Corporate crime in China has garnered worldwide attention and in the recent years we have witnessed positive legislative and administrative efforts by the Chinese government to prevent corporate misconducts.
This book first defines the meaning of corporate crime in China and answers the basic questions of what corporate crime is through real life cases. Then, it introduces the history of corporate crime and reviews academic studies through these key questions. The book also discusses the scope of corporate crime, the basis of corporate criminal liability, the criminal liability of State organizations, the corporate compliance programs and corporate criminal liability and the procedural issues. The book also provides suggestions from a comparative perspective by referring to the latest global developments on corporate crime. In the concluding chapter, the book discusses the goals of corporate crime prevention policy and comes up with feasible reform proposals with a brief summary on the existing problems of the current policies through a macro perspective.

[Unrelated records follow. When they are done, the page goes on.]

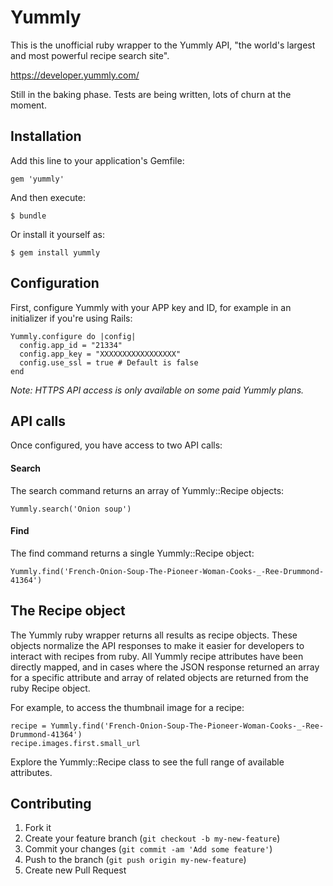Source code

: # Yummly

This is the unofficial ruby wrapper to the Yummly API, "the world's largest and most powerful recipe search site".

https://developer.yummly.com/

Still in the baking phase. Tests are being written, lots of churn at the moment.

## Installation

Add this line to your application's Gemfile:

    gem 'yummly'

And then execute:

    $ bundle

Or install it yourself as:

    $ gem install yummly

## Configuration

First, configure Yummly with your APP key and ID, for example in an initializer if you're using Rails:

    Yummly.configure do |config|
      config.app_id = "21334"
      config.app_key = "XXXXXXXXXXXXXXXXX"
      config.use_ssl = true # Default is false
    end

_Note: HTTPS API access is only available on some paid Yummly plans._

## API calls

Once configured, you have access to two API calls:

#### Search

The search command returns an array of Yummly::Recipe objects:

    Yummly.search('Onion soup')

#### Find

The find command returns a single Yummly::Recipe object:

    Yummly.find('French-Onion-Soup-The-Pioneer-Woman-Cooks-_-Ree-Drummond-41364')

## The Recipe object

The Yummly ruby wrapper returns all results as recipe objects. These objects normalize the API responses to make it
easier for developers to interact with recipes from ruby. All Yummly recipe attributes have been directly mapped, and
in cases where the JSON response returned an array for a specific attribute and array of related objects are returned
from the ruby Recipe object.

For example, to access the thumbnail image for a recipe:

    recipe = Yummly.find('French-Onion-Soup-The-Pioneer-Woman-Cooks-_-Ree-Drummond-41364')
    recipe.images.first.small_url

Explore the Yummly::Recipe class to see the full range of available attributes.

## Contributing

1. Fork it
2. Create your feature branch (`git checkout -b my-new-feature`)
3. Commit your changes (`git commit -am 'Add some feature'`)
4. Push to the branch (`git push origin my-new-feature`)
5. Create new Pull Request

There is no existing book that deals with the legislation and criminal justice practices of corporate crime in China and this book will help to shed insight into the subject.
Table of Contents
1. Introduction: An Overview of Corporate Crime in China 2. Review of Corporate Crime Legislation and Literature 3. What Crimes Can a Corporation Commit? 4. Criminal Liability of State Organs: Is it Acceptable? 5. Basis of Corporate Criminal Liability: Individual or Organizational Fault? 6. Corporate Compliance Programs and Corporate Criminal Liability 7. Procedural Debates and Reforms 8. Corporate Crime Prevention Policy: Purposes, Problems and Proposals
Zhenjie Zhou is Associate Professor at College for Criminal Law Science of Beijing Normal University, China. He was Research Associate and then Assistant Professor at Waseda University, Japan, where he taught comparative corporate crime and Chinese criminal law from 2007 to 2010. He finished his PhD at Chinese Academy of Social Sciences in 2008.